## INSTRUCTIONS TO FOLLOW
Give again, word for word, each line below starting at the one that contains "구현에 대해 볼 것이다." and ending at the one that contains "2. 이를 실행시키기 위해 로더에 의해 메모리에 올라간다.".
Segment Start: LISTED RECORDS
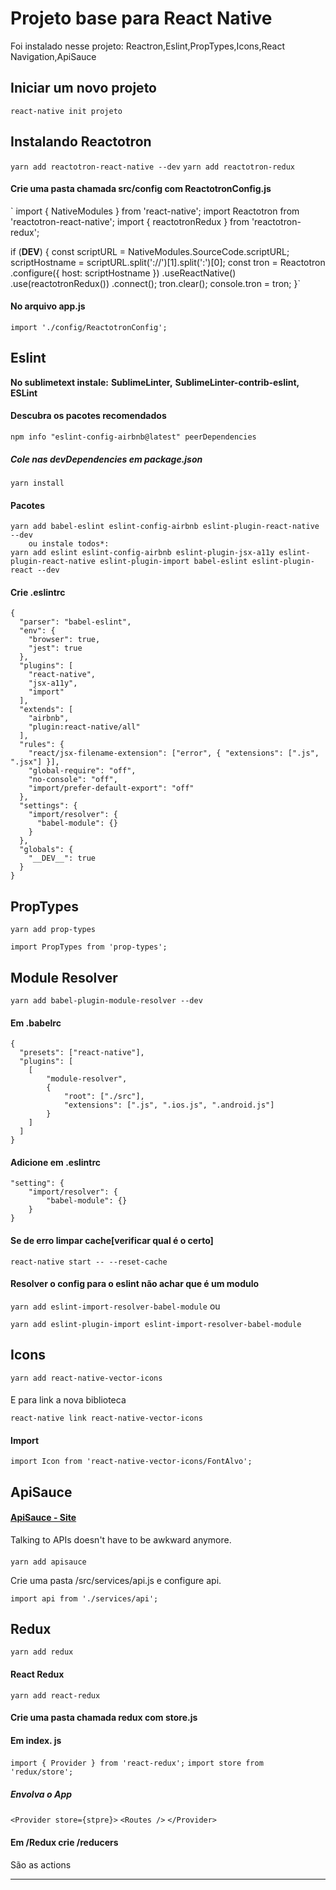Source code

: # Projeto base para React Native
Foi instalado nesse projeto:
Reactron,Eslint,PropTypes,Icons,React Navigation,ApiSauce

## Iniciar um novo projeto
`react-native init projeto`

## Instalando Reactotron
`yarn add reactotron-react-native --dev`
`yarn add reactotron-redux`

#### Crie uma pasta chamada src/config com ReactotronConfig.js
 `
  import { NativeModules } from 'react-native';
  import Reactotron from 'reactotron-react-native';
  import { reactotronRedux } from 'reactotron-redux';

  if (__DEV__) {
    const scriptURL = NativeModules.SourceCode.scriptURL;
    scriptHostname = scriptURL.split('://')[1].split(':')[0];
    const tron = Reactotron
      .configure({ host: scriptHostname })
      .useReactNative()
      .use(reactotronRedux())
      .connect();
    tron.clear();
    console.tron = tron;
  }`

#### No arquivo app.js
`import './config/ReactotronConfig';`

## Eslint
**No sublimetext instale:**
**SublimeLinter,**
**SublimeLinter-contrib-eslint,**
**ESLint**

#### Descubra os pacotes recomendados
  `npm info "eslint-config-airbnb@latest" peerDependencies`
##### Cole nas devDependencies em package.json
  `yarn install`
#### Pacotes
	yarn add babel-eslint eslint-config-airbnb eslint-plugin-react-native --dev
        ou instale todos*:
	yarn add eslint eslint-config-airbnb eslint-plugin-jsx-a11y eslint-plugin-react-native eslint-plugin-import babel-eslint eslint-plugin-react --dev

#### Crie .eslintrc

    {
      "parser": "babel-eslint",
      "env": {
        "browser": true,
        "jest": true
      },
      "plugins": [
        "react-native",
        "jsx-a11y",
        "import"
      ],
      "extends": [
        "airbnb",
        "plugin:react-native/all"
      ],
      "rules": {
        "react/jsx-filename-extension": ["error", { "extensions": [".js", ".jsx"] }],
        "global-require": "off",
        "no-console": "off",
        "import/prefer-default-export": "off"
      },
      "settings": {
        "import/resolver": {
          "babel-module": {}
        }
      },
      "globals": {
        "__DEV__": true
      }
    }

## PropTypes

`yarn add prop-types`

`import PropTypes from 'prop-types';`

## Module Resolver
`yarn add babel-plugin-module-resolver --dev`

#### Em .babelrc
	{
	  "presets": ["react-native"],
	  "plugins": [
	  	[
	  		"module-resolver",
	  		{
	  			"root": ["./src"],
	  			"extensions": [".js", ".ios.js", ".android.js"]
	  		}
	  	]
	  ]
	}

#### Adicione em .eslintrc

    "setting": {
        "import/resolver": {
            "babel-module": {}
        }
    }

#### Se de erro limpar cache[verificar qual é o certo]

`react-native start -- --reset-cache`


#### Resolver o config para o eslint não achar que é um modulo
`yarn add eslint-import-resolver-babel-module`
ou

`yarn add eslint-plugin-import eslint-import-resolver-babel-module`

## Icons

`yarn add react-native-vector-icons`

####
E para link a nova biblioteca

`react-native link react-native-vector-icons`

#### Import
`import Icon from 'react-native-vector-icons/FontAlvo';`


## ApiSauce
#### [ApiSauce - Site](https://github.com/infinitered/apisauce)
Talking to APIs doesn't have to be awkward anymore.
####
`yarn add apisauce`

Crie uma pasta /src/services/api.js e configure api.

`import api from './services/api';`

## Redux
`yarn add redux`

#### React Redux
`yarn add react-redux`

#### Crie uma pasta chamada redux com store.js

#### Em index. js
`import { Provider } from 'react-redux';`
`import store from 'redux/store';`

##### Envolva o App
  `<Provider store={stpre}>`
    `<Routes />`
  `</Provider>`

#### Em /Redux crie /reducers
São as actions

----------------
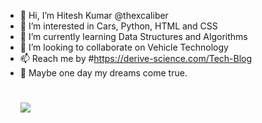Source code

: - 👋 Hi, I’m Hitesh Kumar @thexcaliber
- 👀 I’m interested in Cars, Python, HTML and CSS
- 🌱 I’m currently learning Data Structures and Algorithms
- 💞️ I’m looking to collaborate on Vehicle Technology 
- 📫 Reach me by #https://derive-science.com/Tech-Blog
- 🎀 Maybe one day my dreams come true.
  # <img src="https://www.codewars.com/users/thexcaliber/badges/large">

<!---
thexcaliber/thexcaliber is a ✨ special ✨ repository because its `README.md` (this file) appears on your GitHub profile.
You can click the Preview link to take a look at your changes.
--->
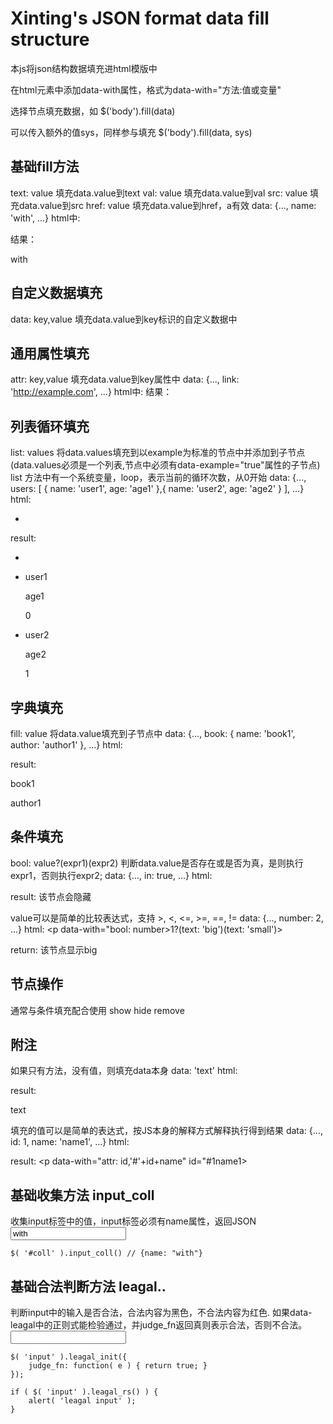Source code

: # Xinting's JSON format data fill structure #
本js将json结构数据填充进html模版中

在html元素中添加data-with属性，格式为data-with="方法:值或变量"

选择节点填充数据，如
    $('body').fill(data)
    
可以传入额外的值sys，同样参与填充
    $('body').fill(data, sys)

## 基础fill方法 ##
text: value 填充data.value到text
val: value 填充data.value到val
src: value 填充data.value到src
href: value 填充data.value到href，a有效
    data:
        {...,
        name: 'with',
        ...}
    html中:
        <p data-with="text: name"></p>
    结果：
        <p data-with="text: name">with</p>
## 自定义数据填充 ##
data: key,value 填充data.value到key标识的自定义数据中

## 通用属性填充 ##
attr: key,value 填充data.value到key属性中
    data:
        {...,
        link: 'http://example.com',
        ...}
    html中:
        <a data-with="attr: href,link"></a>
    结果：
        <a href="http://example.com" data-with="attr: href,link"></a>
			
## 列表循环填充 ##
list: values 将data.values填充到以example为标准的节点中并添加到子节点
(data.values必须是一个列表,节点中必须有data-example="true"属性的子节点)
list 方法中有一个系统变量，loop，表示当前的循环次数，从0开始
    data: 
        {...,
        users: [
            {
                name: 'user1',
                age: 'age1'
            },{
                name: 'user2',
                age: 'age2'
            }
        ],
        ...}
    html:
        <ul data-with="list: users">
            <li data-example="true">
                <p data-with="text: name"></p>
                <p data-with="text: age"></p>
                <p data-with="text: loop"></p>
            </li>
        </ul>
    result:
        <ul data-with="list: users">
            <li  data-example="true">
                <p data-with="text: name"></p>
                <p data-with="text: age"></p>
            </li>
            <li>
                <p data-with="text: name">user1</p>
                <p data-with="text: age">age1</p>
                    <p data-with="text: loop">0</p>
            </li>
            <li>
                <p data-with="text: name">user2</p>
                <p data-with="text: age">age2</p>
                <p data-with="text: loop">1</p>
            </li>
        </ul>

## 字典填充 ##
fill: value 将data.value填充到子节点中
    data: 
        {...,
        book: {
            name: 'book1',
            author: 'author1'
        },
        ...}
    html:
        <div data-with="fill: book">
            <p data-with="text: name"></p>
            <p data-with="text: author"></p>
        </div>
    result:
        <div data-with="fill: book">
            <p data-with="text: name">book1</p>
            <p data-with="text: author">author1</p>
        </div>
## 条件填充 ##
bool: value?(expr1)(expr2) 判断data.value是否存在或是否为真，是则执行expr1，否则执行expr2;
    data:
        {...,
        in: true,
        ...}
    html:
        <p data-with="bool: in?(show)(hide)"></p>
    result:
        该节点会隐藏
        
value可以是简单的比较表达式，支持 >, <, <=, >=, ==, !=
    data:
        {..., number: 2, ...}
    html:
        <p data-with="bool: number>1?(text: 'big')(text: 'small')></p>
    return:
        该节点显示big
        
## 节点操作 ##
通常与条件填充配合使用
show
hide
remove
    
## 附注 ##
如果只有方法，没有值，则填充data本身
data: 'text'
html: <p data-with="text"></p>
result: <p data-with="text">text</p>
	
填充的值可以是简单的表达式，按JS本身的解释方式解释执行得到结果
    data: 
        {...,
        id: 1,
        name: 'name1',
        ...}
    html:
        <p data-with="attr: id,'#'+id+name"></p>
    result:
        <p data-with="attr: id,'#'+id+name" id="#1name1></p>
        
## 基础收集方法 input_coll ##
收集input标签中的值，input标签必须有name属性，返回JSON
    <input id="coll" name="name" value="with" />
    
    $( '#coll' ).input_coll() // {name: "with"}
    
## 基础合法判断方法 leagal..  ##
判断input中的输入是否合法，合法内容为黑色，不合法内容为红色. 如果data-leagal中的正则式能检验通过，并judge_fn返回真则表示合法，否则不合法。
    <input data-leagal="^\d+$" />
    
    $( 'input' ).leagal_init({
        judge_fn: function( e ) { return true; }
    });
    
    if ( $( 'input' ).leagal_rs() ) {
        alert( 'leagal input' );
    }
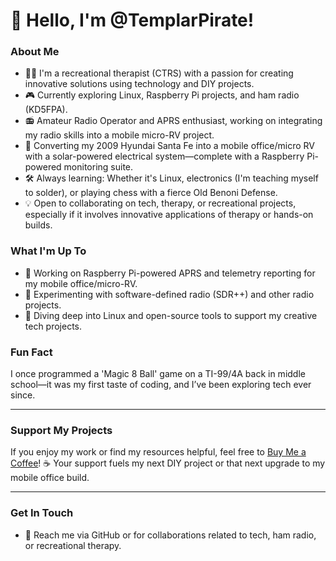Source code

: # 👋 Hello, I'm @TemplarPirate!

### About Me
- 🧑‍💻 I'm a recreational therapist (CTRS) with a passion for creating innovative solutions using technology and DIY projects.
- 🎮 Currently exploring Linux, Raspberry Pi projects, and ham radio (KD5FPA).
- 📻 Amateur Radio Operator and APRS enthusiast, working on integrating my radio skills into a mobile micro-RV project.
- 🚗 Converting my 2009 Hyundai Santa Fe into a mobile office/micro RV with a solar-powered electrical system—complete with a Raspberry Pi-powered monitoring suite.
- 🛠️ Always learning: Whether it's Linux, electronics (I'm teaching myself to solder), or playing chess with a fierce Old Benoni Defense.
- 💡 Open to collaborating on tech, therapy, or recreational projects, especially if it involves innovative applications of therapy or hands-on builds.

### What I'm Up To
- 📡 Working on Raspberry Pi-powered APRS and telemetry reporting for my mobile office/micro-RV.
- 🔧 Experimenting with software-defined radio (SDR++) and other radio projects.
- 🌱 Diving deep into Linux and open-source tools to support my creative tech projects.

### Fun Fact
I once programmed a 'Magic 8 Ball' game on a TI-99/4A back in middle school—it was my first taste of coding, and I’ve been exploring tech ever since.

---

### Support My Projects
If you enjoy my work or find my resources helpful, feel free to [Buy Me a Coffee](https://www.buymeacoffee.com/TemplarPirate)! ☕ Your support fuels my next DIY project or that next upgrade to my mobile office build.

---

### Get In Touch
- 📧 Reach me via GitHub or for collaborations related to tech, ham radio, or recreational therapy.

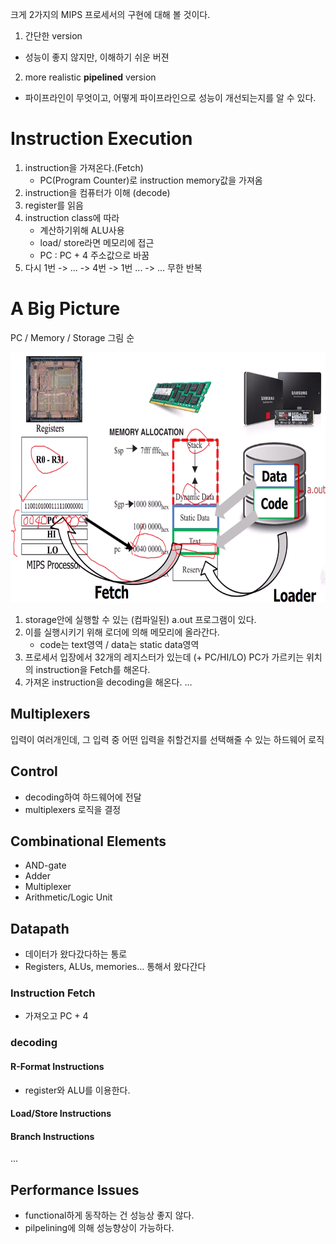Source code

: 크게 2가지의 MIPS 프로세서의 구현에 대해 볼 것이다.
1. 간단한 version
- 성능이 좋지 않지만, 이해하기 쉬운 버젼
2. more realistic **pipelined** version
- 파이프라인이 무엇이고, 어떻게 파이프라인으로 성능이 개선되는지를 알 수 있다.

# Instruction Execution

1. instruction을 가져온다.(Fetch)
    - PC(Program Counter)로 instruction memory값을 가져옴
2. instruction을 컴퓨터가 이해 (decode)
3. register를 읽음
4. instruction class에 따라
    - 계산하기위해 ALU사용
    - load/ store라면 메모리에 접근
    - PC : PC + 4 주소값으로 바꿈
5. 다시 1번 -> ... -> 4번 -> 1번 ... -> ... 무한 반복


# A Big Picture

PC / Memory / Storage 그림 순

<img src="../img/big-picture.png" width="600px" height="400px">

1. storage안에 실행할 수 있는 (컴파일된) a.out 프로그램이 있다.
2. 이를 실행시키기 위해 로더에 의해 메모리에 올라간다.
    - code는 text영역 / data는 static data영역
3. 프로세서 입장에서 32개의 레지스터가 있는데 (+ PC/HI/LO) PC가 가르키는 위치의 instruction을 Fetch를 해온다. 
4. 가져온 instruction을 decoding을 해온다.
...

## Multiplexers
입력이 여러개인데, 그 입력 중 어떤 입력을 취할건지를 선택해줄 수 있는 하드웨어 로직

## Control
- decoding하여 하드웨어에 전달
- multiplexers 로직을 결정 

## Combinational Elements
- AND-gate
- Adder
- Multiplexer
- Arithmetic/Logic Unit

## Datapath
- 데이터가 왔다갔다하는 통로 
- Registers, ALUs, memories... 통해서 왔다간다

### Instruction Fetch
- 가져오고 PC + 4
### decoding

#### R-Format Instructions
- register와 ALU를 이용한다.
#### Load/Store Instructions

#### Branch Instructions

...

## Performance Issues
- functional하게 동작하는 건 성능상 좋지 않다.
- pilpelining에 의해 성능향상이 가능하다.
Segment End: LISTED RECORDS
## EXERCISE OUTPUT
: 크게 2가지의 MIPS 프로세서의 구현에 대해 볼 것이다.
1. 간단한 version
- 성능이 좋지 않지만, 이해하기 쉬운 버젼
2. more realistic **pipelined** version
- 파이프라인이 무엇이고, 어떻게 파이프라인으로 성능이 개선되는지를 알 수 있다.

# Instruction Execution

1. instruction을 가져온다.(Fetch)
    - PC(Program Counter)로 instruction memory값을 가져옴
2. instruction을 컴퓨터가 이해 (decode)
3. register를 읽음
4. instruction class에 따라
    - 계산하기위해 ALU사용
    - load/ store라면 메모리에 접근
    - PC : PC + 4 주소값으로 바꿈
5. 다시 1번 -> ... -> 4번 -> 1번 ... -> ... 무한 반복


# A Big Picture

PC / Memory / Storage 그림 순

<img src="../img/big-picture.png" width="600px" height="400px">

1. storage안에 실행할 수 있는 (컴파일된) a.out 프로그램이 있다.
2. 이를 실행시키기 위해 로더에 의해 메모리에 올라간다.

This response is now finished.